Google wants you to buy more of its devices.
To get you to do that, the search giant is shaking up the way it runs its hardware business. Google is bringing all of its disparate devices, from its Nexus smartphones to its Chromecast streaming sticks, together under one group, the company confirmed. The division will be run by Rick Osterloh, the former president of Motorola. The news was reported earlier by Recode.

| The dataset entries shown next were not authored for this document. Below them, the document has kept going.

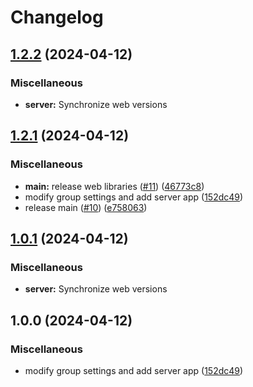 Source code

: # Changelog

## [1.2.2](https://github.com/cmmmli/monorepo-release-test/compare/server-v1.2.1...server-v1.2.2) (2024-04-12)


### Miscellaneous

* **server:** Synchronize web versions

## [1.2.1](https://github.com/cmmmli/monorepo-release-test/compare/server-v1.2.0...server-v1.2.1) (2024-04-12)


### Miscellaneous

* **main:** release web libraries ([#11](https://github.com/cmmmli/monorepo-release-test/issues/11)) ([46773c8](https://github.com/cmmmli/monorepo-release-test/commit/46773c8f90ff9e48757918c3d92084eea278b3bd))
* modify group settings and add server app ([152dc49](https://github.com/cmmmli/monorepo-release-test/commit/152dc493b6d0fa5b4fe001a0beee75c60b059581))
* release main ([#10](https://github.com/cmmmli/monorepo-release-test/issues/10)) ([e758063](https://github.com/cmmmli/monorepo-release-test/commit/e758063ffec1a0a77396991b99d2054441942dcf))

## [1.0.1](https://github.com/cmmmli/monorepo-release-test/compare/server-v1.0.0...server-v1.0.1) (2024-04-12)


### Miscellaneous

* **server:** Synchronize web versions

## 1.0.0 (2024-04-12)


### Miscellaneous

* modify group settings and add server app ([152dc49](https://github.com/cmmmli/monorepo-release-test/commit/152dc493b6d0fa5b4fe001a0beee75c60b059581))
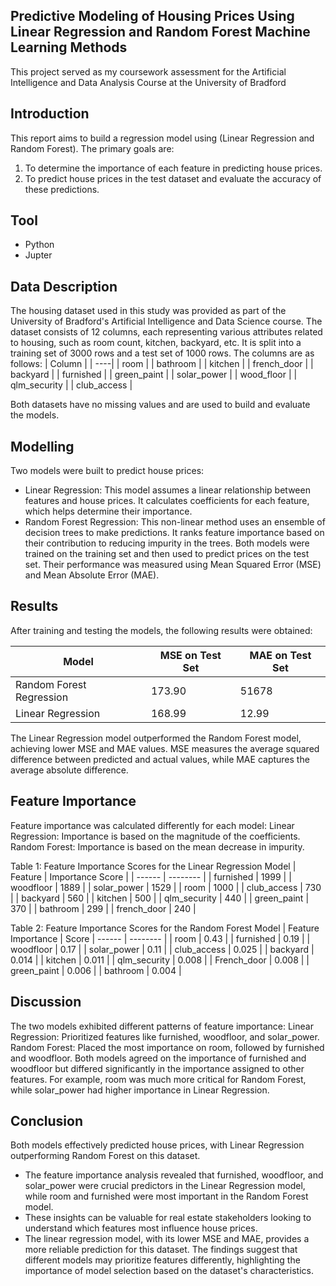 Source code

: ## Predictive Modeling of Housing Prices Using Linear Regression and Random Forest Machine Learning Methods
This project served as my coursework assessment for the Artificial Intelligence and Data Analysis Course at the University of Bradford

## Introduction
This report aims to build a regression model using (Linear Regression and Random Forest). The primary goals are:
1. To determine the importance of each feature in predicting house prices.
2. To predict house prices in the test dataset and evaluate the accuracy of these predictions.
   
## Tool 
- Python
- Jupter

## Data Description
The housing dataset used in this study was provided as part of the University of Bradford's Artificial Intelligence and Data Science course. The dataset consists of 12 columns, each representing various attributes related to housing, such as room count, kitchen, backyard, etc. It is split into a training set of 3000 rows and a test set of 1000 rows.
The columns are as follows:
| Column |
| ----| 
| room |
| bathroom |
| kitchen |
| french_door |
| backyard |
| furnished |
| green_paint |
| solar_power |
| wood_floor |
| qlm_security | 
| club_access |

Both datasets have no missing values and are used to build and evaluate the models.

## Modelling
Two models were built to predict house prices:
- Linear Regression: This model assumes a linear relationship between features and house prices. It calculates coefficients for each feature, which helps determine their importance.
- Random Forest Regression: This non-linear method uses an ensemble of decision trees to make predictions. It ranks feature importance based on their contribution to reducing impurity in the trees.
Both models were trained on the training set and then used to predict prices on the test set. Their performance was measured using Mean Squared Error (MSE) and Mean Absolute Error (MAE).

## Results
After training and testing the models, the following results were obtained:

|  Model	 |  MSE on Test Set   |	 MAE on Test Set |
| ------ | --------   | ---------- |
| Random Forest Regression   |  173.90	     | 51678 |
| Linear Regression        	 |  168.99      | 12.99 |

The Linear Regression model outperformed the Random Forest model, achieving lower MSE and MAE values. MSE measures the average squared difference between predicted and actual values, while MAE captures the average absolute difference.

## Feature Importance
Feature importance was calculated differently for each model:
Linear Regression: Importance is based on the magnitude of the coefficients.
Random Forest: Importance is based on the mean decrease in impurity.

Table 1: Feature Importance Scores for the Linear Regression Model 
| Feature	| Importance Score |
| ------ | --------   | 
| furnished |	1999  |
| woodfloor	| 1889 |
| solar_power |	1529 |
| room	| 1000 |
| club_access |	730 |
| backyard | 560 |
| kitchen	| 500 |
| qlm_security |	440 |
| green_paint |	370 |
| bathroom	| 299 |
| french_door	| 240 |

Table 2: Feature Importance Scores for the Random Forest Model
|  Feature	Importance    | Score
| ------ | --------   | 
|  room	   |  0.43    | 
| furnished	   | 0.19    | 
| woodfloor    | 	0.17    | 
| solar_power	   | 0.11    | 
| club_access    | 	0.025    | 
| backyard	   | 0.014    | 
| kitchen	   | 0.011    | 
| qlm_security	   | 0.008    | 
| French_door	   | 0.008    | 
| green_paint	   |  0.006    | 
| bathroom	   | 0.004    | 

## Discussion
The two models exhibited different patterns of feature importance:
Linear Regression: Prioritized features like furnished, woodfloor, and solar_power.
Random Forest: Placed the most importance on room, followed by furnished and woodfloor.
Both models agreed on the importance of furnished and woodfloor but differed significantly in the importance assigned to other features. For example, room was much more critical for Random Forest, while solar_power had higher importance in Linear Regression.

## Conclusion
Both models effectively predicted house prices, with Linear Regression outperforming Random Forest on this dataset.
- The feature importance analysis revealed that furnished, woodfloor, and solar_power were crucial predictors in the Linear Regression model, while room and furnished were most important in the Random Forest model.
- These insights can be valuable for real estate stakeholders looking to understand which features most influence house prices.
- The linear regression model, with its lower MSE and MAE, provides a more reliable prediction for this dataset. The findings suggest that different models may prioritize features differently, highlighting the importance of model selection based on the dataset's characteristics.







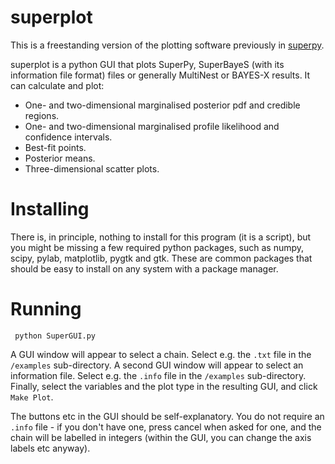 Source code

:superplot
===========

This is a freestanding version of the plotting software previously in 
[superpy](https://github.com/innisfree/superpy). 

superplot is a python GUI that plots SuperPy, SuperBayeS (with its information file format) files or generally MultiNest or BAYES-X results. It can calculate and plot:
* One- and two-dimensional marginalised posterior pdf and credible regions.
* One- and two-dimensional marginalised profile likelihood and confidence intervals.
* Best-fit points.
* Posterior means.
* Three-dimensional scatter plots.

# Installing
There is, in principle, nothing to install for this program (it is a script), but you might be missing a few required
python packages, such as numpy, scipy, pylab, matplotlib, pygtk and gtk. These are common packages that should be easy to install on 
any system with a package manager.

# Running 

     python SuperGUI.py

A GUI window will appear to select a chain. Select e.g. the `.txt` file in the `/examples` sub-directory. A second GUI window will appear to select an information file. Select e.g. the `.info` file in the `/examples` sub-directory. Finally, select the variables and the plot type in the resulting GUI, and click `Make Plot`.

The buttons etc in the GUI should be self-explanatory. You do not require an `.info` file - if you don't have one, press cancel when asked for one, and the chain will be labelled in integers (within the GUI, you can change the axis labels etc anyway).
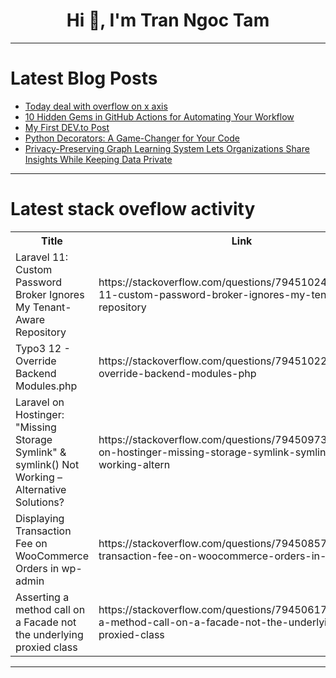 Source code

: <h1 align="center">Hi 👋, I'm Tran Ngoc Tam</h1>

---

# Latest Blog Posts 
<!-- BLOG-POST-LIST:START -->
- [Today deal with overflow on x axis](https://dev.to/saqib_tanveer_786/today-deal-with-overflow-on-x-axis-990)
- [10 Hidden Gems in GitHub Actions for Automating Your Workflow](https://dev.to/balrajola/10-hidden-gems-in-github-actions-for-automating-your-workflow-4gam)
- [My First DEV.to Post](https://dev.to/kin_test_8c229aecbd38506f/my-first-devto-post-39oe)
- [Python Decorators: A Game-Changer for Your Code](https://dev.to/leapcell/python-decorators-a-game-changer-for-your-code-1g25)
- [Privacy-Preserving Graph Learning System Lets Organizations Share Insights While Keeping Data Private](https://dev.to/mikeyoung44/privacy-preserving-graph-learning-system-lets-organizations-share-insights-while-keeping-data-40df)
<!-- BLOG-POST-LIST:END -->

---

# Latest stack oveflow activity
<table>
  <tr><th>Title</th><th>Link</th></tr>
  <!-- STACKOVERFLOW:START --><tr><td>Laravel 11: Custom Password Broker Ignores My Tenant-Aware Repository</td><td>https://stackoverflow.com/questions/79451024/laravel-11-custom-password-broker-ignores-my-tenant-aware-repository</td></tr><tr><td>Typo3 12 - Override Backend Modules.php</td><td>https://stackoverflow.com/questions/79451022/typo3-12-override-backend-modules-php</td></tr><tr><td>Laravel on Hostinger: &quot;Missing Storage Symlink&quot; &amp; symlink&lpar;&rpar; Not Working – Alternative Solutions?</td><td>https://stackoverflow.com/questions/79450973/laravel-on-hostinger-missing-storage-symlink-symlink-not-working-altern</td></tr><tr><td>Displaying Transaction Fee on WooCommerce Orders in wp-admin</td><td>https://stackoverflow.com/questions/79450857/displaying-transaction-fee-on-woocommerce-orders-in-wp-admin</td></tr><tr><td>Asserting a method call on a Facade not the underlying proxied class</td><td>https://stackoverflow.com/questions/79450617/asserting-a-method-call-on-a-facade-not-the-underlying-proxied-class</td></tr><!-- STACKOVERFLOW:END -->
</table>

---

Other than Nexus and Chromecast, Osterloh's kingdom will contain Google Glass, the company's much-maligned smart eyewear. Google unveiled the device in 2012, but the public quickly recoiled because of privacy and piracy concerns. Osterloh will now oversee Project Aura, the group tasked with reimagining the product. The team for a while reported to Tony Fadell, CEO of the smart-home company Nest, owned by Google's parent company, Alphabet. Fadell will remain an advisor, but the team, and its leader Ivy Ross, will now report to Osterloh.

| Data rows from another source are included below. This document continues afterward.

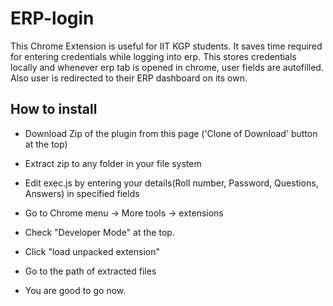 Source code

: # ERP-login
This Chrome Extension is useful for IIT KGP students. It saves time required for entering credentials while logging into erp. This stores credentials locally and whenever erp tab is opened in chrome, user fields are autofilled. Also user is redirected to their ERP dashboard on its own.  


## How to install 

* Download Zip of the plugin from this page ('Clone of Download' button at the top) 

* Extract zip to any folder in your file system

* Edit exec.js by entering your details(Roll number, Password, Questions, Answers) in specified fields

* Go to Chrome menu -> More tools -> extensions

* Check "Developer Mode" at the top.

* Click "load unpacked extension"

* Go to the path of extracted files

* You are good to go now. 




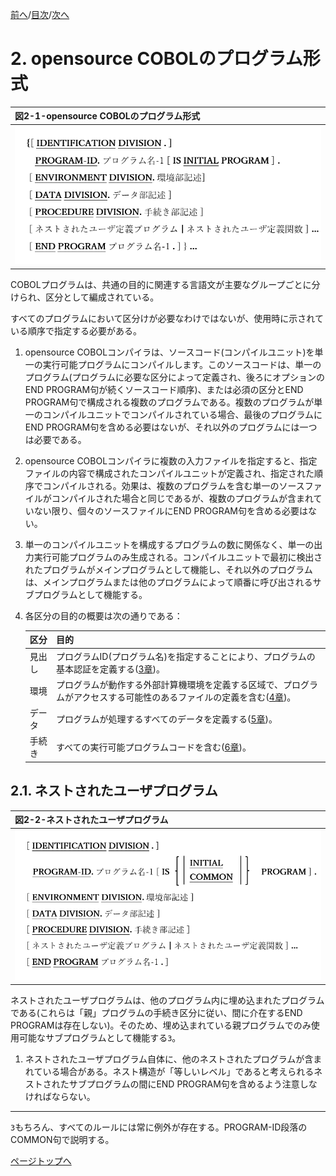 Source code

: <!--navi start1-->
[前へ](1-10.md)/[目次](https://opensourcecobol.github.io/markdown/TOC.html)/[次へ](2-2.md)
<!--navi end1-->
# 2. opensource COBOLのプログラム形式

|図2-1-opensource COBOLのプログラム形式|
|:--|
|![alt text](Image/2-1.png)|


COBOLプログラムは、共通の目的に関連する言語文が主要なグループごとに分けられ、区分として編成されている。

すべてのプログラムにおいて区分けが必要なわけではないが、使用時に示されている順序で指定する必要がある。

1. opensource COBOLコンパイラは、ソースコード(コンパイルユニット)を単一の実行可能プログラムにコンパイルします。このソースコードは、単一のプログラム(プログラムに必要な区分によって定義され、後ろにオプションのEND PROGRAM句が続くソースコード順序)、または必須の区分とEND PROGRAM句で構成される複数のプログラムである。複数のプログラムが単一のコンパイルユニットでコンパイルされている場合、最後のプログラムにEND PROGRAM句を含める必要はないが、それ以外のプログラムには一つは必要である。

2. opensource COBOLコンパイラに複数の入力ファイルを指定すると、指定ファイルの内容で構成されたコンパイルユニットが定義され、指定された順序でコンパイルされる。効果は、複数のプログラムを含む単一のソースファイルがコンパイルされた場合と同じであるが、複数のプログラムが含まれていない限り、個々のソースファイルにEND PROGRAM句を含める必要はない。

3. 単一のコンパイルユニットを構成するプログラムの数に関係なく、単一の出力実行可能プログラムのみ生成される。コンパイルユニットで最初に検出されたプログラムがメインプログラムとして機能し、それ以外のプログラムは、メインプログラムまたは他のプログラムによって順番に呼び出されるサブプログラムとして機能する。

4. 各区分の目的の概要は次の通りである：

    | 区分 | 目的 |
    | :--- | :--- |
    | 見出し | プログラムID(プログラム名)を指定することにより、プログラムの基本認証を定義する([3章](3.md))。 |
    | 環境 | プログラムが動作する外部計算機環境を定義する区域で、プログラムがアクセスする可能性のあるファイルの定義を含む([4章](4-1-1.md))。 |
    | データ | プログラムが処理するすべてのデータを定義する([5章](5-1.md))。 |
    | 手続き | すべての実行可能プログラムコードを含む([6章](6-1-1.md))。 |

## 2.1. ネストされたユーザプログラム

|図2-2-ネストされたユーザプログラム|
|:--|
|![alt text](Image/2-2.png)|

ネストされたユーザプログラムは、他のプログラム内に埋め込まれたプログラムである(これらは「親」プログラムの手続き区分に従い、間に介在するEND PROGRAMは存在しない)。そのため、埋め込まれている親プログラムでのみ使用可能なサブプログラムとして機能する`3`。

1. ネストされたユーザプログラム自体に、他のネストされたプログラムが含まれている場合がある。ネスト構造が「等しいレベル」であると考えられるネストされたサブプログラムの間にEND PROGRAM句を含めるよう注意しなければならない。

---

`3`もちろん、すべてのルールには常に例外が存在する。<!--26ページ-->PROGRAM-ID段落のCOMMON句で説明する。

<!--navi start2-->

[ページトップへ](2-1.md)
<!--navi end2-->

Other products in the group include: OnHub, Google's smart router, and a hub to control all of the Internet-connected devices in your house; Chromebooks, the company's laptops, which are powered by Google's Chrome OS software; and the Pixel C, Google's tablet with an attachable keyboard.

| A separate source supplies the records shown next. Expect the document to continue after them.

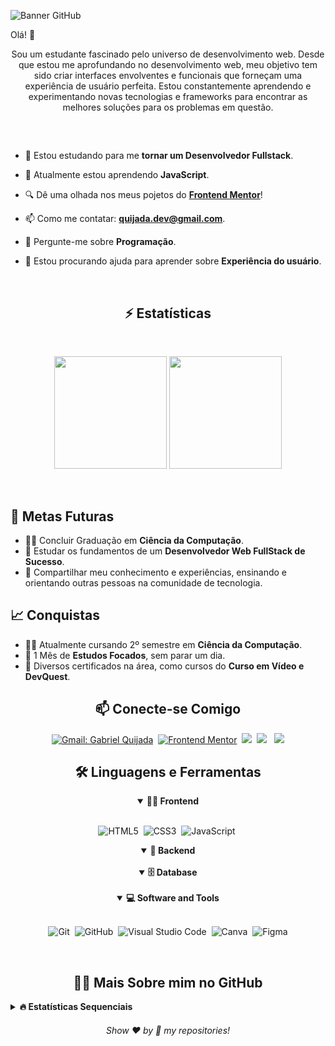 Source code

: ![Banner GitHub](https://github.com/quijadadev/quijadadev/assets/138597964/13f7d5fe-ec7e-46cc-a4f1-b1bd8ea83ba4)

Olá! 👋
<p align="center">
Sou um estudante fascinado pelo universo de desenvolvimento web. Desde que estou me aprofundando no desenvolvimento web, meu objetivo tem sido criar interfaces envolventes e funcionais que forneçam uma experiência de usuário perfeita. Estou constantemente aprendendo e experimentando novas tecnologias e frameworks para encontrar as melhores soluções para os problemas em questão.
</p>

##

<br>

- 🔭 Estou estudando para me **tornar um Desenvolvedor Fullstack**.

- 🌱 Atualmente estou aprendendo **JavaScript**.

- 🔍 Dê uma olhada nos meus pojetos do [**Frontend Mentor**](https://www.frontendmentor.io/profile/quijadadev)!

- 📫 Como me contatar: **quijada.dev@gmail.com**.

- 💬 Pergunte-me sobre **Programação**.

- 🤝 Estou procurando ajuda para aprender sobre **Experiência do usuário**.

<br>

<h2 align="center">⚡ Estatísticas</h2>
<br>
<p align="center">
<img height="180em" src="https://github-readme-stats-vert-three-11.vercel.app/api?username=quijadadev&show_icons=true&theme=tokyonight&hide_border=true"/>
<img height="180em" src="https://github-readme-stats-vert-three-11.vercel.app/api/top-langs/?username=quijadadev&layout=compact&langs_count=6&theme=tokyonight&hide_border=true"/>
</p>

<br>

## 🎯 Metas Futuras

- 🧑‍🎓 Concluir Graduação em **Ciência da Computação**.
- 🧠 Estudar os fundamentos de um **Desenvolvedor Web FullStack de Sucesso**.
- 🌟 Compartilhar meu conhecimento e experiências, ensinando e orientando outras pessoas na comunidade de tecnologia.

## 📈 Conquistas

- 🧑‍🎓 Atualmente cursando 2º semestre em **Ciência da Computação**.
- 🎉 1 Mês de **Estudos Focados**, sem parar um dia.
- 🤝 Diversos certificados na área, como cursos do **Curso em Vídeo e DevQuest**.

<h2 align="center">📫 Conecte-se Comigo</h2>

<div align = "center">
    
[![Gmail: Gabriel Quijada](https://img.shields.io/badge/-gmail-red?style=for-the-badge&logo=Gmail&logoColor=white&link=mailto:quijada.dev@gmail.com)](mailto:quijada.dev@gmail.com)&nbsp;
[![Frontend Mentor](https://img.shields.io/badge/-Frontend%20Mentor-5F3DC4?style=for-the-badge&logo=FrontendMentor&logoColor=white&link=https://www.frontendmentor.io/profile/quijadadev)](https://www.frontendmentor.io/profile/quijadadev)&nbsp;
<a href="https://www.instagram.com/biel.quijada/" target="_blank"><img src="https://img.shields.io/badge/-Instagram-%23E4405F?style=for-the-badge&logo=instagram&logoColor=white"></a>&nbsp;
<a href="https://discord.gg/577TSgsM" target="_blank"><img src="https://img.shields.io/badge/Discord-7289DA?style=for-the-badge&logo=discord&logoColor=white"></a> &nbsp;
<a href="www.linkedin.com/in/gabriel-quijada" target="_blank"><img src="https://img.shields.io/badge/-LinkedIn-%230077B5?style=for-the-badge&logo=linkedin&logoColor=white"></a> 
  
</div>

<div align = "center">

<h2 align="center">🛠️ Linguagens e Ferramentas</h2>

<details open>
<summary><b>🏄‍♂️ Frontend</b></summary>
<br>
  
![HTML5](https://img.shields.io/badge/-HTML5-E34F26?style=for-the-badge&logo=html5&logoColor=white)&nbsp;
![CSS3](https://img.shields.io/badge/-CSS3-1572B6?style=for-the-badge&logo=css3)&nbsp;
![JavaScript](https://img.shields.io/badge/Javascript-F7DF1E.svg?style=for-the-badge&logo=javascript&logoColor=black)&nbsp;
<!-- ![Redux](https://img.shields.io/badge/-Redux-00C4CC?style=for-the-badge&logo=redux&logoColor=white)&nbsp;
![TypeScript](https://img.shields.io/badge/-TypeScript-181717?style=for-the-badge&logo=typescript)&nbsp;
![React](https://img.shields.io/badge/-React-%23404d59?style=for-the-badge&logo=react)&nbsp; -->
</details>
    
<details open>
<summary><b>🧰 Backend</b></summary>
<br>

<!-- ![Node.js](https://img.shields.io/badge/node.js-339933.svg?style=for-the-badge&logo=nodedotjs&logoColor=white)&nbsp;
![Jest](https://img.shields.io/badge/-Jest-5F3DC4?style=for-the-badge&logo=jest&logoColor=white)&nbsp; -->
</details>

<details open>
<summary><b>🗄️ Database</b></summary>
<br>

<!-- ![MySQL](https://img.shields.io/badge/-MySQL-00000F?style=for-the-badge&logo=mysql)&nbsp; -->
</details>

<details open>
<summary><b>💻 Software and Tools</b></summary>
<br>

![Git](https://img.shields.io/badge/-Git-F05032?style=for-the-badge&logo=git&logoColor=white)&nbsp;
![GitHub](https://img.shields.io/badge/-GitHub-181717?style=for-the-badge&logo=github)&nbsp;
![Visual Studio Code](https://img.shields.io/badge/-VSCODE-007ACC?style=for-the-badge&&logo=visual-studio-code&logoColor=white)&nbsp;
![Canva](https://img.shields.io/badge/-Canva-00C4CC?style=for-the-badge&logo=canva&logoColor=white)&nbsp;
![Figma](https://img.shields.io/badge/figma-%23F24E1E.svg?style=for-the-badge&logo=figma&logoColor=white)
</details>

</div>

<br>

<h2 align="center">👨‍💻 Mais Sobre mim no GitHub</h2>

<details>
<summary><b>🔥 Estatísticas Sequenciais</b></summary>
<br>
<p align="center">
<img src="http://github-readme-streak-stats.herokuapp.com?user=quijadadev&theme=tokyonight&hide_border=true" alt="quijadadev" width="390"/>
</p>
</details>

<h6 align="center">Show ❤️ by 🌟 my repositories!</h6>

Osterloh will also oversee the Advanced Technology and Projects group, or ATAP, Google's home for out-there hardware experiments. Those include Project Ara, an effort to make phones with interchangeable components that snap together like Legos, and Project Jacquard, an initiative to develop Web-connected fabric.
The change comes after Facebook announced earlier this month that it poached ATAP's leader, Regina Dugan, to lead a new hardware lab of its own, called Building 8. Before Google, Dugan headed up DARPA, or the Defense Advanced Research Projects Agency, which develops emerging technology for the US military.